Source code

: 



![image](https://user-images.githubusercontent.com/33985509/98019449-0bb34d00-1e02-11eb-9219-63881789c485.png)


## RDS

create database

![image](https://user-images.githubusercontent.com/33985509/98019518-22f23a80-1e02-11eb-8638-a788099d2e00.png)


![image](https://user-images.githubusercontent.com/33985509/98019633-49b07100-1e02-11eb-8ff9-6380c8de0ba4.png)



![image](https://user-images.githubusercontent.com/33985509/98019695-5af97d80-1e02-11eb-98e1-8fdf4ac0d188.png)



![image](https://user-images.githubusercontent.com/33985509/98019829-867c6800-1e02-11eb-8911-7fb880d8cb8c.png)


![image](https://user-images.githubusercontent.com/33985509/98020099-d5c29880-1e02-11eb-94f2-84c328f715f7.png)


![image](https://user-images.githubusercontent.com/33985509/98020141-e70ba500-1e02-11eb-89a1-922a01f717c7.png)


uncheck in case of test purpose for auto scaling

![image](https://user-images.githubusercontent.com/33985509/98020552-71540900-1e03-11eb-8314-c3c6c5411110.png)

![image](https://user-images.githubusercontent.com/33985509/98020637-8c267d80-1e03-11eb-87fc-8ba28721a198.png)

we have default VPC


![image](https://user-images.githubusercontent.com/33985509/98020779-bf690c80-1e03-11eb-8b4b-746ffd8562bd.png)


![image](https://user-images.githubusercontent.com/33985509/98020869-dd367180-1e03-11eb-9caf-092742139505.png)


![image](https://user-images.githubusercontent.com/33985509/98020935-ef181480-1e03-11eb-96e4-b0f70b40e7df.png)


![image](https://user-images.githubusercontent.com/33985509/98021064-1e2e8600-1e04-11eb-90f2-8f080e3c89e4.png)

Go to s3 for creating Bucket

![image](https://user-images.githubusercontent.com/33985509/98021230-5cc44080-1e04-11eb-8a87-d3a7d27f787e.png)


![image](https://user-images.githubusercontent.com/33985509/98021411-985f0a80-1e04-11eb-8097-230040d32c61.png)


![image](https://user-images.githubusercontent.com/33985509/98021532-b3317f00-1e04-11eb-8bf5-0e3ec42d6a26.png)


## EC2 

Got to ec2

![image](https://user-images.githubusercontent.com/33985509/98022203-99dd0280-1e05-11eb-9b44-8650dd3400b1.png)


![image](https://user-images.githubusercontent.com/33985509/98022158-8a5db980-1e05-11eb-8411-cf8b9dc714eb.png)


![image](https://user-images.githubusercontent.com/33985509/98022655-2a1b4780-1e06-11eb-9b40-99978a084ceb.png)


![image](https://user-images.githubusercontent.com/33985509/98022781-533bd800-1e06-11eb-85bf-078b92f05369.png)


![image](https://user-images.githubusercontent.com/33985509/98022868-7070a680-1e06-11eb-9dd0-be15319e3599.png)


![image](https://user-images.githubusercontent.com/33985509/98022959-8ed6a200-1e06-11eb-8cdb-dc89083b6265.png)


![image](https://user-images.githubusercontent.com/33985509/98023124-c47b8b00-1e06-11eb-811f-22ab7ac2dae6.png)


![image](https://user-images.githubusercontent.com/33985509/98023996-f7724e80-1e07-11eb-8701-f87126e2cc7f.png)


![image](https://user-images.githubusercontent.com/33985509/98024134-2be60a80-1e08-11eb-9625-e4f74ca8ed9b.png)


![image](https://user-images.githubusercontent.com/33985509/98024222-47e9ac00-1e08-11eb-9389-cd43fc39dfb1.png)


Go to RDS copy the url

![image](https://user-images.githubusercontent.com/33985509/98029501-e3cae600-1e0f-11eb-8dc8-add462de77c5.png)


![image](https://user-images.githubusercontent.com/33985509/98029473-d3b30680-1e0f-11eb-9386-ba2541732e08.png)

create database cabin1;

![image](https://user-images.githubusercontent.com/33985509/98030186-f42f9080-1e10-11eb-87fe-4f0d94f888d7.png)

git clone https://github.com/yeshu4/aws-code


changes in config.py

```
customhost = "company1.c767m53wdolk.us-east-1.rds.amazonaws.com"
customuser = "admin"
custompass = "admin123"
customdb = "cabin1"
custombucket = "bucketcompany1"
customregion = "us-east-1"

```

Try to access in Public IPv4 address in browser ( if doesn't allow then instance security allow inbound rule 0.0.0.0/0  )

--

== EXERCISE OBJECTIVE ==
Give the number of lines in the entries that hold the string "create", and add nothing else.

== RESULT FOR THIS TASK ==
2